[Dataset entries]
● ● ● ● ●

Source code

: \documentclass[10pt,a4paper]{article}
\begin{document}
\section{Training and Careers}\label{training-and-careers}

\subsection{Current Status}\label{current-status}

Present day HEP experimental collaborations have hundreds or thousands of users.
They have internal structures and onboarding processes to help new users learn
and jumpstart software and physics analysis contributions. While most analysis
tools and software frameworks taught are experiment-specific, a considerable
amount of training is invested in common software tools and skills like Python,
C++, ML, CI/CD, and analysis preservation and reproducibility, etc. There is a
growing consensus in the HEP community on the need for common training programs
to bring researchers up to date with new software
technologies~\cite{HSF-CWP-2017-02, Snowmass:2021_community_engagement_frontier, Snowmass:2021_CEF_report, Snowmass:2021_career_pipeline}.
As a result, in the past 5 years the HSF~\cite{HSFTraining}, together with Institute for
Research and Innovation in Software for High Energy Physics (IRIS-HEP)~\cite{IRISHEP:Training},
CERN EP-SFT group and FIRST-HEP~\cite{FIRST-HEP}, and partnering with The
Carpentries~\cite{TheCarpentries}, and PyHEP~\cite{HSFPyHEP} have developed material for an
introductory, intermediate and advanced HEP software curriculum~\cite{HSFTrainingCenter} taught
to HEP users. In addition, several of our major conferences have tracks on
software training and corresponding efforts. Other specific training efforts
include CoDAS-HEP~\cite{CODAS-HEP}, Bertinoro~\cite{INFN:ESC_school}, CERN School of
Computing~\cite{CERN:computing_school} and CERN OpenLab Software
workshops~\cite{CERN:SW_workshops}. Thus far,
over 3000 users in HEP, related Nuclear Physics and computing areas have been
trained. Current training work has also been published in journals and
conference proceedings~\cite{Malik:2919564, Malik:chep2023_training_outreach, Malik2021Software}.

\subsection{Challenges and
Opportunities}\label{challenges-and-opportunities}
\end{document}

● ● ● ● ●

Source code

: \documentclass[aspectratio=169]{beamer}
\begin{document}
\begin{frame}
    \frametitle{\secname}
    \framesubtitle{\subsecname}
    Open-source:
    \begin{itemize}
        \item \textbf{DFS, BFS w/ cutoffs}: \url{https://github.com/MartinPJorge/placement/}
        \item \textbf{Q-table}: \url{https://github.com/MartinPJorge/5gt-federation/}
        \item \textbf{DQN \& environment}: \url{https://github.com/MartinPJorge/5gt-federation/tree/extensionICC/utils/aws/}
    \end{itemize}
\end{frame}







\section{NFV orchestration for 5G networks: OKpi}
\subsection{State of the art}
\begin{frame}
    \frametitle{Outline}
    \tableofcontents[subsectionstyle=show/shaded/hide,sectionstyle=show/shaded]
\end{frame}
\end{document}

● ● ● ● ●

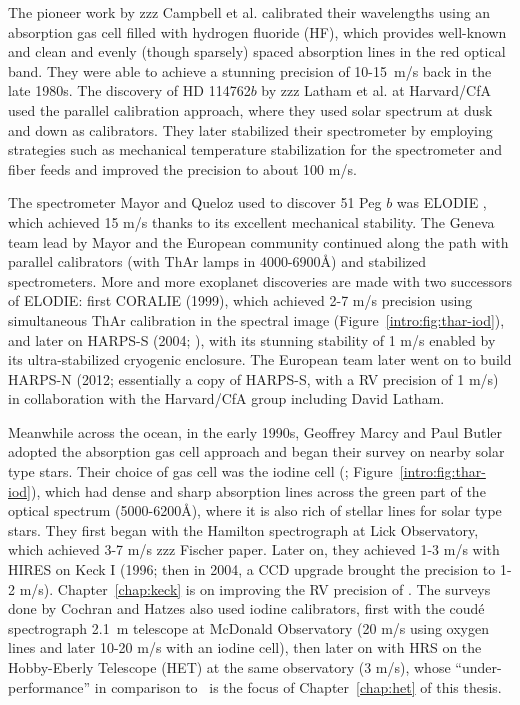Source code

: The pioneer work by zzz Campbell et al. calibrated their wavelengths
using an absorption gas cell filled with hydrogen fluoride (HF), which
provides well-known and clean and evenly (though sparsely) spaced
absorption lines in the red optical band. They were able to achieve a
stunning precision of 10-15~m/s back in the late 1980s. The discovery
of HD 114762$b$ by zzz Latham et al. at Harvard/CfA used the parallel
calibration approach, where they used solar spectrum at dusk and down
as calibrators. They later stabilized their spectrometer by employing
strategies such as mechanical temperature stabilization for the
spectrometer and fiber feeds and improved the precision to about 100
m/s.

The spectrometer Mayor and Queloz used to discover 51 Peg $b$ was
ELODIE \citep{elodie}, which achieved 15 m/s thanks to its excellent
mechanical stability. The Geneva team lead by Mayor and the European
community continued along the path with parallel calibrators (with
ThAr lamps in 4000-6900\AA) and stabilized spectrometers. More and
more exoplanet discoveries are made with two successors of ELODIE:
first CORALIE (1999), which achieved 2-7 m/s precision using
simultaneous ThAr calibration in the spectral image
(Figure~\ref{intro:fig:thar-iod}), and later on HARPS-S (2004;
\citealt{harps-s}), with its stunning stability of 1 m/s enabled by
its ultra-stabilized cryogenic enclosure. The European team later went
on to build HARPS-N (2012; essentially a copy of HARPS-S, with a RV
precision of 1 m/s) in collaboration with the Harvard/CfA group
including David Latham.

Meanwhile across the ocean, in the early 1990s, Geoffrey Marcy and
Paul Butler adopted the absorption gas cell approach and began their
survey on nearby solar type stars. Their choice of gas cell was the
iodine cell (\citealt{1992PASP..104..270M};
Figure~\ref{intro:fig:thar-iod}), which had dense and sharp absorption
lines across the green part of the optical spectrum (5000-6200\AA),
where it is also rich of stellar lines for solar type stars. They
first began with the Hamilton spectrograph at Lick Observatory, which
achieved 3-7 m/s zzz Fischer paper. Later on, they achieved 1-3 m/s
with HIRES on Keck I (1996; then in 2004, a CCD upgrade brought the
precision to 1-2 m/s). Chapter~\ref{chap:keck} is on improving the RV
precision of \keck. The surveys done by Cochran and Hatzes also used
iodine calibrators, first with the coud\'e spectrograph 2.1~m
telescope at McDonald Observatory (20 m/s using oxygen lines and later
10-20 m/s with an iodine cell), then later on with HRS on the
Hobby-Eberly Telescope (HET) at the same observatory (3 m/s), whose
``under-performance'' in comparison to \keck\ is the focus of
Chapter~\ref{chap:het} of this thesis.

● ● ● ● ●

ACTIVITY >>
The answer is the run of lines above from the line containing "As a result, in" through the line containing "CERN School of", copied exactly and alone.

SOLUTION FOR THIS TASK >>
As a result, in the past 5 years the HSF~\cite{HSFTraining}, together with Institute for
Research and Innovation in Software for High Energy Physics (IRIS-HEP)~\cite{IRISHEP:Training},
CERN EP-SFT group and FIRST-HEP~\cite{FIRST-HEP}, and partnering with The
Carpentries~\cite{TheCarpentries}, and PyHEP~\cite{HSFPyHEP} have developed material for an
introductory, intermediate and advanced HEP software curriculum~\cite{HSFTrainingCenter} taught
to HEP users. In addition, several of our major conferences have tracks on
software training and corresponding efforts. Other specific training efforts
include CoDAS-HEP~\cite{CODAS-HEP}, Bertinoro~\cite{INFN:ESC_school}, CERN School of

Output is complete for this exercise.